A few months after their marriage (and high school graduation) Leroy and Norma Jean had a baby named Randy, but he died of SIDS four months later. While Leroy was still spending a lot of the time on the road, it seemed to him that nothing about his life with Norma Jean had really changed since Randy's death, but now that he's home all the time, "[h]e sees things about Norma Jean he never noticed before" (3.1), and "he notices how much the town has changed (2.1). Nothing feels familiar anymore; Leroy feels like a stranger around his wife and cut off from their community, where "subdivisions are spreading…like an oil slick" (2.1) and the "grand and complicated" houses "depress him" (3.2). Don't worry Leroy, we'd be pretty bummed to see that happening, too.
As the story unfolds, we see the different ways Norma Jean and Leroy respond to the change in their home life and the world around them. Leroy clings to his traditional ideal of marriage, where the man is king of his castle (or cabin) and provides for his wife, who stands by her man while doing the cooking, cleaning, and child rearing.
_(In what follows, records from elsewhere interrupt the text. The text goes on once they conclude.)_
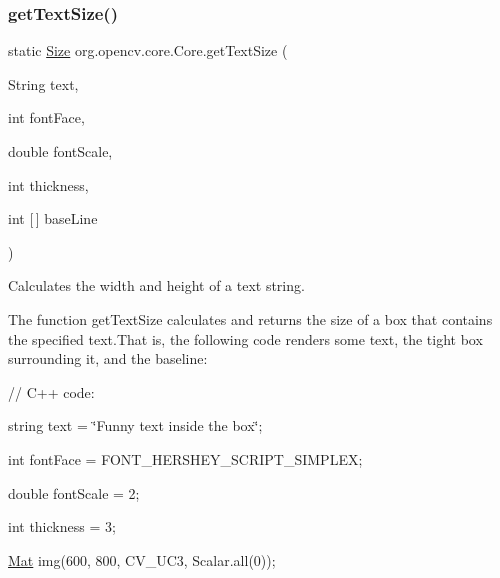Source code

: \subsubsection{\texorpdfstring{get\+Text\+Size()}{getTextSize()}}
{\footnotesize\ttfamily static \mbox{\hyperlink{classorg_1_1opencv_1_1core_1_1_size}{Size}} org.\+opencv.\+core.\+Core.\+get\+Text\+Size (\begin{DoxyParamCaption}\item[{String}]{text,  }\item[{int}]{font\+Face,  }\item[{double}]{font\+Scale,  }\item[{int}]{thickness,  }\item[{int \mbox{[}$\,$\mbox{]}}]{base\+Line }\end{DoxyParamCaption})\hspace{0.3cm}{\ttfamily [static]}}

Calculates the width and height of a text string.

The function {\ttfamily get\+Text\+Size} calculates and returns the size of a box that contains the specified text.\+That is, the following code renders some text, the tight box surrounding it, and the baseline\+: {\ttfamily }

{\ttfamily }

{\ttfamily }

{\ttfamily // C++ code\+:}

{\ttfamily }

{\ttfamily }

{\ttfamily string text = \char`\"{}\+Funny text inside the box\char`\"{};}

{\ttfamily }

{\ttfamily }

{\ttfamily int font\+Face = F\+O\+N\+T\+\_\+\+H\+E\+R\+S\+H\+E\+Y\+\_\+\+S\+C\+R\+I\+P\+T\+\_\+\+S\+I\+M\+P\+L\+EX;}

{\ttfamily }

{\ttfamily }

{\ttfamily double font\+Scale = 2;}

{\ttfamily }

{\ttfamily }

{\ttfamily int thickness = 3;}

{\ttfamily }

{\ttfamily }

{\ttfamily \mbox{\hyperlink{classorg_1_1opencv_1_1core_1_1_mat}{Mat}} img(600, 800, C\+V\+\_\+U\+C3, Scalar.\+all(0));}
Since the accident, Leroy mostly just sits around drinking beer and smoking pot, observing life from the sidelines. He works on pointless craft projects, drives aimlessly around the neighborhood, buys marijuana from a local doctor's son, and orders plans for a log house. He has no meaningful goals and resists Norma Jean's efforts to literally and figuratively get him back on his feet.
Norma Jean doesn't seem interested in Leroy's plans to build her a home and keep her there. She has a job that she takes seriously and is interested in developing her mind and body. In addition, her experiments with cooking foreign dishes reflect her openness to trying new things and exploring the wider world. We're sure you can see where this is going. How were these two even married in the first place?
Spoiler alert: tensions develop between the couple. Things also get pretty heated between Norma Jean and her mother, Mabel, who, like Leroy, clings to the past and traditional gender roles and continually nags the couple to visit a Civil War tourist attraction, believing it can save their marriage.
These tensions come to a head at the end of the story, when the past and present collide at Shiloh—which, quite fittingly, is a battleground—where Norma Jean tells Leroy she wants to leave him, something he's been expecting but trying to deny throughout the story. On a picnic at Shiloh, near the "cemetery for the Union dead" (7.11), Norma Jean tells Leroy what he has been feeling and fearing all along…their own union is dead.